WKAO
- Ashland, Kentucky; United States;
- Broadcast area: Huntington–Ashland metropolitan area
- Frequency: 91.1 MHz
- Branding: Walk FM

Programming
- Format: Christian adult contemporary

Ownership
- Owner: Positive Alternative Radio, Incorporated
- Sister stations: WPJW, WPJY, WVRR, WYMW

Technical information
- Licensing authority: FCC
- Facility ID: 81315
- Class: B1
- ERP: 7,000 watts
- HAAT: 108 meters (354 ft)
- Transmitter coordinates: 38°25′11″N 82°24′06″W﻿ / ﻿38.41972°N 82.40167°W
- Repeater: 99.3 W257EK (Charleston, West Virginia)

Links
- Public license information: Public file; LMS;
- Webcast: Listen live
- Website: walkfm.org

= WKAO =

WKAO (91.1 FM) is a Christian Adult Contemporary–formatted radio station licensed in Ashland, Kentucky, United States, and serving the greater Huntington–Ashland metropolitan area.
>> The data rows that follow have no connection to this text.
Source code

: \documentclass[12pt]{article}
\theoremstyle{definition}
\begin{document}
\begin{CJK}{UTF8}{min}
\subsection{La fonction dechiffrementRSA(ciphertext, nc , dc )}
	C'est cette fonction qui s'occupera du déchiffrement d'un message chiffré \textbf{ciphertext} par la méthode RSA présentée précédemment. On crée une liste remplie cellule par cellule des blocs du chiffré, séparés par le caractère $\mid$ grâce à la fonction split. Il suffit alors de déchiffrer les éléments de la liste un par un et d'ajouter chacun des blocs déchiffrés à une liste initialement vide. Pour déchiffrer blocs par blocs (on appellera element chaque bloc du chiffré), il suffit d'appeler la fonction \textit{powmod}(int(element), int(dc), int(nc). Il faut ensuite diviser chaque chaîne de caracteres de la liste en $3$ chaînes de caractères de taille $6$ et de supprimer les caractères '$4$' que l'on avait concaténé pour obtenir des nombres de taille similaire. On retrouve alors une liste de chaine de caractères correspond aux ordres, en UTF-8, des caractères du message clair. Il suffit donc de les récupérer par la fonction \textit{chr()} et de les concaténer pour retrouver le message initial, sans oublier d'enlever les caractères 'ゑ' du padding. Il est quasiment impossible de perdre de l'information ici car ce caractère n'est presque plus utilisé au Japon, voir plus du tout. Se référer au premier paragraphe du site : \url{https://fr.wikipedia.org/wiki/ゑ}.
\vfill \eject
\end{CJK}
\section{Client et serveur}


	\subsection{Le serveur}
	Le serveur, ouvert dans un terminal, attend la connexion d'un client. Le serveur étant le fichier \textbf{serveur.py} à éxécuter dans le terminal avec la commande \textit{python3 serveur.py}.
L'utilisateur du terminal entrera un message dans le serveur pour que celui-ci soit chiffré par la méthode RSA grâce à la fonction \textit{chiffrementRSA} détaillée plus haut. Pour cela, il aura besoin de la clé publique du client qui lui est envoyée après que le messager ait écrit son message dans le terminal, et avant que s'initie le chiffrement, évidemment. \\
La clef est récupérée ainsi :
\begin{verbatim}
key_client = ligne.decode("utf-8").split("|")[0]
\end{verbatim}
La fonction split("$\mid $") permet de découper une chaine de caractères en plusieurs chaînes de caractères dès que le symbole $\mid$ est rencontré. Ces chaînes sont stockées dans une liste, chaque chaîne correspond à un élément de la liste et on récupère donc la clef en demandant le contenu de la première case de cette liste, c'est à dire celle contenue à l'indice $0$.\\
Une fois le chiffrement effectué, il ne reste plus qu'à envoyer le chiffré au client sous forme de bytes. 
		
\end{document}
The station is owned by Positive Alternative Radio and maintains studios on Lester Lane in Cannonsburg, Kentucky. WKAO's transmitter facilities are located next to Rotary Park in eastern Huntington, West Virginia. WKAO and the Walk FM franchise are relayed across four full-power FM stations, one FM translator, and one AM station.